Goal 3 “What Do You Believe About Learning?”

My first reaction to today’s goal at the 30 Goals Challenge was; ” there are SO many aspects and ways to look at learning, where do I begin”?

Tweeting with Lisa Dabbs today gave me the “handle” I needed  – mentoring! She has a lovely post on it. I’d like to highlight a different aspect which is what the MENTOR learns from mentoring.

I had the experience of mentoring a brand new teacher, straight out of college, who at the same time also became my colleague, teaching the same pupils I do (we teach in the format of a learning center. I teach full time and she teaches part time in addition to my hours).

I’ve been  teaching for 25 years yet I found I was learning a great deal from the experience. First of all, because she repeatedly asked “WHY?”. I had set into motion all kinds of ways of doing things, some of which I had been doing so long that I no longer remembered why I had decided to do them in this particular way. Suddenly I had to reexamine everything! Sometimes it was tiring, but it was always useful. Some strategies or practices I realized that I felt good about them because now I remembered why they were planned just so. Others turned out to be “dusty” and were tweaked or even replaced.

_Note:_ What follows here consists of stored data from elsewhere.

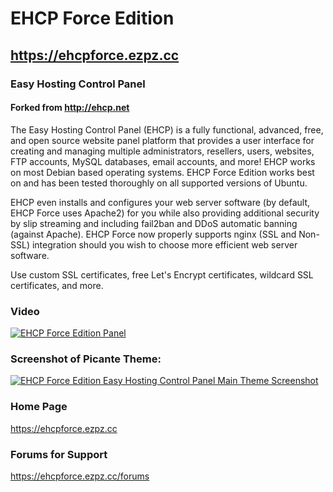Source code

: # EHCP Force Edition
## https://ehcpforce.ezpz.cc
### Easy Hosting Control Panel
#### Forked from http://ehcp.net

The Easy Hosting Control Panel (EHCP) is a fully functional, advanced, free, and open source website panel platform that provides a user interface for creating and managing multiple administrators, resellers, users, websites, FTP accounts, MySQL databases, email accounts, and more!  EHCP works on most Debian based operating systems.  EHCP Force Edition works best on and has been tested thoroughly on all supported versions of Ubuntu.

EHCP even installs and configures your web server software (by default, EHCP Force uses Apache2) for you while also providing additional security by slip streaming and including fail2ban and DDoS automatic banning (against Apache).  EHCP Force now properly supports nginx (SSL and Non-SSL) integration should you wish to choose more efficient web server software.

Use custom SSL certificates, free Let's Encrypt certificates, wildcard SSL certificates, and more.

### Video

[![EHCP Force Edition Panel](https://img.youtube.com/vi/QQh6eqiWogI/0.jpg)](https://www.youtube.com/watch?v=QQh6eqiWogI)

### Screenshot of Picante Theme:

<a href="https://ehcpforce.ezpz.cc/images/ehcp_picante.png" target="_blank"><img alt="EHCP Force Edition Easy Hosting Control Panel Main Theme Screenshot" src="https://ehcpforce.ezpz.cc/images/ehcp_picante_s.jpg" class="greenBorder"></a>

### Home Page

https://ehcpforce.ezpz.cc

### Forums for Support

https://ehcpforce.ezpz.cc/forums
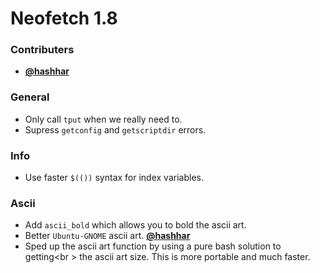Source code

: # Neofetch 1.8

### Contributers

- **[@hashhar](https://github.com/hashhar)**

### General

- Only call `tput` when we really need to.
- Supress `getconfig` and `getscriptdir` errors.


### Info

- Use faster `$(())` syntax for index variables.


### Ascii

- Add `ascii_bold` which allows you to bold the ascii art.
- Better `Ubuntu-GNOME` ascii art. **[@hashhar](https://github.com/hashhar)**
- Sped up the ascii art function by using a pure bash solution to getting<br \>
the ascii art size. This is more portable and much faster.
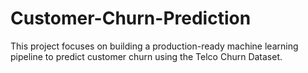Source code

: # Customer-Churn-Prediction
This project focuses on building a production-ready machine learning pipeline to predict customer churn using the Telco Churn Dataset.
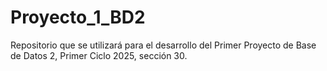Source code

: # Proyecto_1_BD2
Repositorio que se utilizará para el desarrollo del Primer Proyecto de Base de Datos 2, Primer Ciclo 2025, sección 30.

Of course, as a talented young teacher, she came with suggestions of her own which have enriched my teaching!

But the thing I thank her most for is helping me to continue THINKING about what I am doing and why!

Goal 2 of the #30 Goals Project

Goal 2 of the #30 Goals project was an easy one because I had just done something before reading the challenge! I believe the following qualifies for this goal!

As I have mentioned before, we’re working on the poem “The Road Not Taken”.  Besides all kinds of written tasks the pupils have to do, they are supposed to be assessed on  something creative related to the poem. In the past most of the pupils chose to create a PowerPoint slideshow. It’s a comfortable medium for many of the pupils, and of course. very visual.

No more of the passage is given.